Wells Fargo employees were opening unauthorized accounts to keep their jobs and attain bonuses. United Airlines employees called airport police to remove a paid customer from their airplane to save the airline money and headaches associated with getting a crew where they needed them. In both situations, employees sacrificed the needs of the customers and the trust the public places in those companies for their personal or their company’s financial interests.
Placing a trusted and respected individual in the role of a corporate ombudsperson is a good place to start. She should be empowered to be the corporate enforcer, tasked with making the company accountable to its own values statement(s). It should be understood that her role is not to generate revenue but trust.
Corporate audit teams are also a good idea. A team of employees should be tasked with ensuring that the sales are being made honestly. A big part of this is making sure that the company’s desire for sales and profits does not lead it to incentivize employees to make sales or decisions at the expense of its customers. The company should make a strong commitment to reward the ombudsperson and the audit teams when they prevent and detect fraud or unethical behavior, even if it costs the company money.
Systems should be put in place to assist the ombudsperson and audit team. These systems must be powerful enough that they prevent even the top executives in the company from placing their own interests before those of their customers. In the case of Wells Fargo, complaints about excessive sales goals, undue pressure to meet those sales goals, and the opening of unauthorized accounts made their way all the way to the CEO’s office. Despite that, those concerns were minimized and largely dismissed.
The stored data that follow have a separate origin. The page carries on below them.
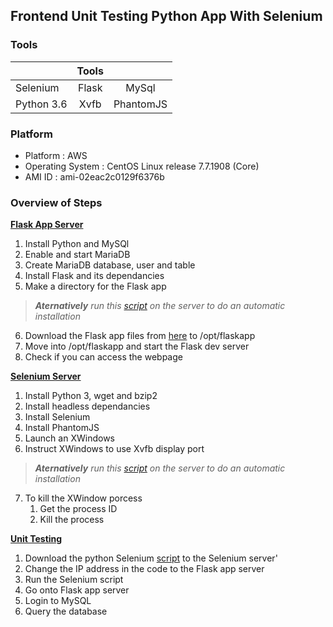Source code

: ## Frontend Unit Testing Python App With Selenium

### Tools

|            | Tools |           |
|------------|:-----:|:---------:|
| Selenium   | Flask | MySql     |
| Python 3.6 | Xvfb  | PhantomJS |

### Platform

- Platform : AWS
- Operating System : CentOS Linux release 7.7.1908 (Core)
- AMI ID : ami-02eac2c0129f6376b

### Overview of Steps

**[Flask App Server](https://github.com/hadriane/unit_testing_python_selenium/edit/master/steps/flask_app_server.md)**
1) Install Python and MySQl
2) Enable and start MariaDB
3) Create MariaDB database, user and table
4) Install Flask and its dependancies
5) Make a directory for the Flask app
> ***Aternatively** run this [script](https://github.com/hadriane/scripts/edit/master/installation/flask_app.sh) on the server to do an automatic installation*
6) Download the Flask app files from [here](https://github.com/hadriane/scripts/tree/master/app/flask) to /opt/flaskapp
7) Move into /opt/flaskapp and start the Flask dev server
8) Check if you can access the webpage


**[Selenium Server](https://github.com/hadriane/unit_testing_python_selenium/blob/master/steps/selenium_server.md)**
1) Install Python 3, wget and bzip2
2) Install headless dependancies
3) Install Selenium
4) Install PhantomJS
5) Launch an XWindows
6) Instruct XWindows to use Xvfb display port
> ***Aternatively** run this [script](https://github.com/hadriane/scripts/blob/master/installation/selenium.sh) on the server to do an automatic installation*
7) To kill the XWindow porcess
    1) Get the process ID
    2) Kill the process

**[Unit Testing](https://github.com/hadriane/unit_testing_python_selenium/blob/master/steps/unit_testing.md)**
1) Download the python Selenium [script](https://github.com/hadriane/scripts/blob/master/unittest/selenium_flaskapp.py) to the Selenium server'
2) Change the IP address in the code to the Flask app server
4) Run the Selenium script
5) Go onto Flask app server
6) Login to MySQL
7) Query the database
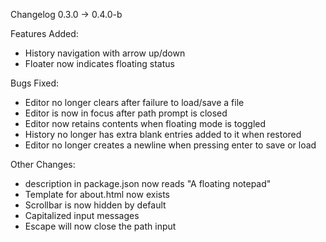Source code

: Changelog 0.3.0 -> 0.4.0-b

Features Added:
 - History navigation with arrow up/down
 - Floater now indicates floating status


Bugs Fixed:
 - Editor no longer clears after failure to load/save a file
 - Editor is now in focus after path prompt is closed
 - Editor now retains contents when floating mode is toggled
 - History no longer has extra blank entries added to it when restored
 - Editor no longer creates a newline when pressing enter to save or load

Other Changes:
 - description in package.json now reads "A floating notepad"
 - Template for about.html now exists
 - Scrollbar is now hidden by default
 - Capitalized input messages
 - Escape will now close the path input

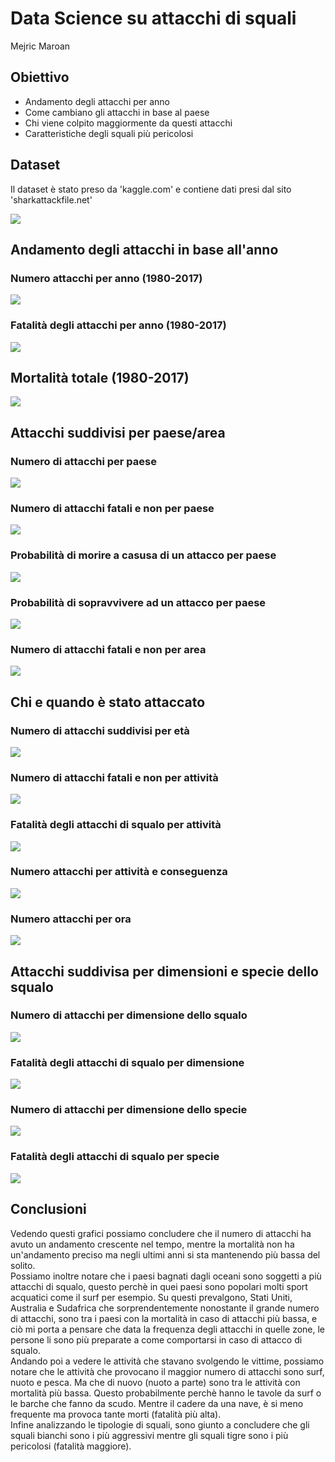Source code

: Data Science su attacchi di squali
================
Mejric Maroan

## Obiettivo
-   Andamento degli attacchi per anno
-   Come cambiano gli attacchi in base al paese
-   Chi viene colpito maggiormente da questi attacchi
-   Caratteristiche degli squali più pericolosi

## Dataset
Il dataset è stato preso da 'kaggle.com' e contiene dati presi dal sito 'sharkattackfile.net'

![](img/sharkattackfile.jpg)<!-- -->

## Andamento degli attacchi in base all'anno
### Numero attacchi per anno (1980-2017)

![](img/img_01.png)<!-- -->

### Fatalità degli attacchi per anno (1980-2017)

![](img/img_02.png)<!-- -->

## Mortalità totale (1980-2017)

![](img/img_03.png)<!-- -->

## Attacchi suddivisi per paese/area
### Numero di attacchi per paese 

![](img/img_04.png)<!-- -->

### Numero di attacchi fatali e non per paese 

![](img/img_05.png)<!-- -->

### Probabilità di morire a casusa di un attacco per paese

![](img/img_06.png)<!-- -->

### Probabilità di sopravvivere ad un attacco per paese 

![](img/img_07.png)<!-- -->

### Numero di attacchi fatali e non per area

![](img/img_08.png)<!-- -->

## Chi e quando è stato attaccato
### Numero di attacchi suddivisi per età 

![](img/img_09.png)<!-- -->

### Numero di attacchi fatali e non per attività

![](img/img_10.png)<!-- -->

### Fatalità degli attacchi di squalo per attività

![](img/img_11.png)<!-- -->

### Numero attacchi per attività e conseguenza

![](img/img_12.png)<!-- -->

### Numero attacchi per ora

![](img/img_13.png)<!-- -->

## Attacchi suddivisa per dimensioni e specie dello squalo
### Numero di attacchi per dimensione dello squalo

![](img/img_14.png)<!-- -->

### Fatalità degli attacchi di squalo per dimensione

![](img/img_15.png)<!-- -->

### Numero di attacchi per dimensione dello specie

![](img/img_16.png)<!-- -->

### Fatalità degli attacchi di squalo per specie

![](img/img_17.png)<!-- -->

## Conclusioni

Vedendo questi grafici possiamo concludere che il numero di attacchi ha avuto un 
andamento crescente nel tempo, mentre la mortalità non ha un'andamento preciso ma 
negli ultimi anni si sta mantenendo più bassa del solito.<br> 
Possiamo inoltre notare che i paesi bagnati dagli oceani sono soggetti a più attacchi 
di squalo, questo perchè in quei paesi sono popolari molti sport acquatici come il surf per esempio.
Su questi prevalgono, Stati Uniti, Australia e Sudafrica che sorprendentemente nonostante il 
grande numero di attacchi, sono tra i paesi con la mortalità in caso di attacchi più bassa, e ciò
mi porta a pensare che data la frequenza degli attacchi in quelle zone, le persone li sono più 
preparate a come comportarsi in caso di attacco di squalo.<br>
Andando poi a vedere le attività che stavano svolgendo le vittime, possiamo notare che le attività 
che provocano il maggior numero di attacchi sono surf, nuoto e pesca.
Ma che di nuovo (nuoto a parte) sono tra le attività con mortalità più bassa.
Questo probabilmente perchè hanno le tavole da surf o le barche che fanno da scudo.
Mentre il cadere da una nave, è si meno frequente ma provoca tante morti (fatalità più alta). <br>
Infine analizzando le tipologie di squali, sono giunto a concludere che gli squali bianchi sono
i più aggressivi mentre gli squali tigre sono i più pericolosi (fatalità maggiore).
It is hard to escape the conclusion that the same executives making tens of millions of dollars as a result of the bank’s unethical sales practices had a powerful incentive to look the other way. One way to structure the risk management system along those lines would be to have the ombudsperson and/or the audit team report directly to the Board of Directors. Another would be, in certain circumstances and when appropriate, to require those individuals or groups to report their concerns directly to a third-party, possibly state and federal regulators.
Creating a customer experience culture requires a true commitment from the entire organization. Strategic planning, daily decision-making, and every choice made in between have to include a conscious evaluation of how it will affect the customer. This goes well beyond delivering a quality product or service at a fair price. Companies must act in a way consistent with their values, treat customers in an ethical manner, and make clear that their focus is their customers.